(Stored items from a collection)
***

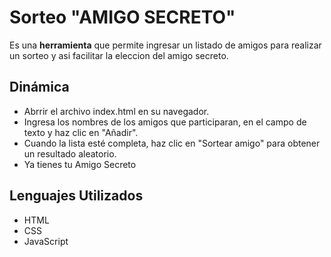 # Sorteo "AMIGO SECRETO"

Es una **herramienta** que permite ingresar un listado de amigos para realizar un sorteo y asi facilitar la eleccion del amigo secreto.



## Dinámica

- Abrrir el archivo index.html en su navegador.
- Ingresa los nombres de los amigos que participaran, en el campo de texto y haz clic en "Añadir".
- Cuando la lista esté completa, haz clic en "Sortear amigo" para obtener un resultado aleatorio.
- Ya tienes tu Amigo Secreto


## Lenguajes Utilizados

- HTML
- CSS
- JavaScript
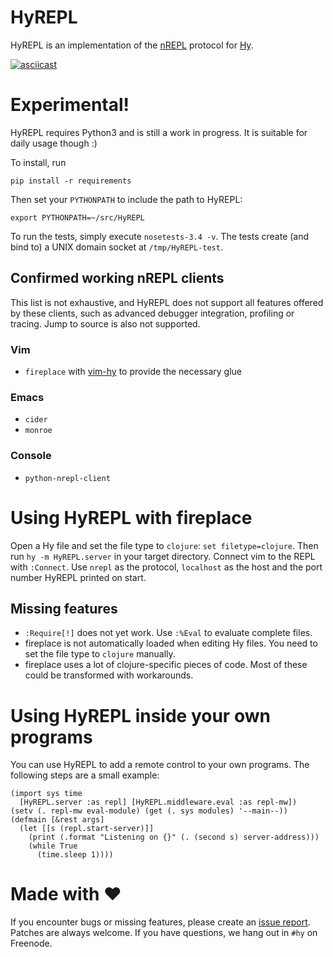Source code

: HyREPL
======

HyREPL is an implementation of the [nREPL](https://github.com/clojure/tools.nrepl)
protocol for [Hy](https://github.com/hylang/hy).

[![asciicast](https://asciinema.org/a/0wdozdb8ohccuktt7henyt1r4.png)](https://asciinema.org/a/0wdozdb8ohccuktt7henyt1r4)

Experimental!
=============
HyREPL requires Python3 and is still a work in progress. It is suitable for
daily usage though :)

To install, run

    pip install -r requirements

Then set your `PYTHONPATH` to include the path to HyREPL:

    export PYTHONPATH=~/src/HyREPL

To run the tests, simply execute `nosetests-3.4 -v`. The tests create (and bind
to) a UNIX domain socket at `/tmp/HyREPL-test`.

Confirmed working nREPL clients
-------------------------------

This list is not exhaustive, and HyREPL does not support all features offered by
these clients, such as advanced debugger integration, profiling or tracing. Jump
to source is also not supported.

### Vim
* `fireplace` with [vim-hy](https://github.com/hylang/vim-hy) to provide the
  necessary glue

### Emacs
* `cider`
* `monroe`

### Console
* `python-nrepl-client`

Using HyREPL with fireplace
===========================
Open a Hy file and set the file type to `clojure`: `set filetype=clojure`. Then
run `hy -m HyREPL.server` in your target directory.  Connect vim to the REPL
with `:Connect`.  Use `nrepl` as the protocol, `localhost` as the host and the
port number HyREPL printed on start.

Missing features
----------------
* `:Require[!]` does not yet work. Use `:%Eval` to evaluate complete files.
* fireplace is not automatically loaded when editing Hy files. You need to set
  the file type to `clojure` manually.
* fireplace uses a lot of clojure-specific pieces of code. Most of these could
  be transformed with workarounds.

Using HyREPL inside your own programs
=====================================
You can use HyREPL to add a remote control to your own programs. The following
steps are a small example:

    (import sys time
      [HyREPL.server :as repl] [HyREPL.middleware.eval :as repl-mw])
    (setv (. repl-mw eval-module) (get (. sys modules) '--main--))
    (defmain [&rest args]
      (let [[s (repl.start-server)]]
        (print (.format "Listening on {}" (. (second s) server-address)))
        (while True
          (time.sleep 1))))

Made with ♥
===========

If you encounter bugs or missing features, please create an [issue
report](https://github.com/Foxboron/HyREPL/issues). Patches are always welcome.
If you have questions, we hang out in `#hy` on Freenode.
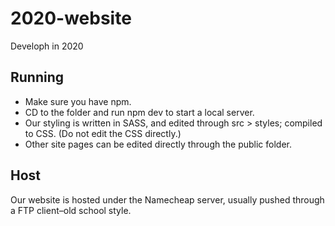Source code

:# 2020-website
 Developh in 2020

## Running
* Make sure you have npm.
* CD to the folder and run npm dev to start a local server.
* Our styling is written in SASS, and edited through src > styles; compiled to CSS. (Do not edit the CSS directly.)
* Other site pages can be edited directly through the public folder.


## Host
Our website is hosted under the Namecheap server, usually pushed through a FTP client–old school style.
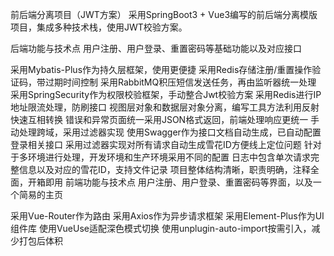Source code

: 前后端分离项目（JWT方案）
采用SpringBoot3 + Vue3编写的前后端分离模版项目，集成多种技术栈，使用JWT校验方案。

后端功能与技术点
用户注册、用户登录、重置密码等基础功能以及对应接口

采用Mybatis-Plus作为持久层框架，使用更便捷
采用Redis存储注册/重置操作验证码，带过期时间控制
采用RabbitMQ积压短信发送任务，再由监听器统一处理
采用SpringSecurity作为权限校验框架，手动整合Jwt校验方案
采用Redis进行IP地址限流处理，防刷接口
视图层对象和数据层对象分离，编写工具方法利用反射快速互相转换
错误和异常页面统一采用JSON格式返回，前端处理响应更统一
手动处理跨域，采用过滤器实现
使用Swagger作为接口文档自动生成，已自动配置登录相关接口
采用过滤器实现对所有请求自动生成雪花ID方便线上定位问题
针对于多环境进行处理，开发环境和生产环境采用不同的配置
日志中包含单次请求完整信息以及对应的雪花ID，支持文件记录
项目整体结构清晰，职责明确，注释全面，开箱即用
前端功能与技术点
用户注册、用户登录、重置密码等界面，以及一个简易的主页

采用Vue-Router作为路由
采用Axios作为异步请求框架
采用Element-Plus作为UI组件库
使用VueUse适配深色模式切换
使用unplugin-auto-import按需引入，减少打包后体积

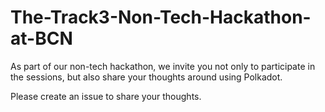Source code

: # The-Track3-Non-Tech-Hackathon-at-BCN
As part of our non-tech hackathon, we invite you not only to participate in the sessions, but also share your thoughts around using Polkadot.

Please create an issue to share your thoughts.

***

Each line of the data that holds the word "用户登录" should be copied.

用户注册、用户登录、重置密码等基础功能以及对应接口
用户注册、用户登录、重置密码等界面，以及一个简易的主页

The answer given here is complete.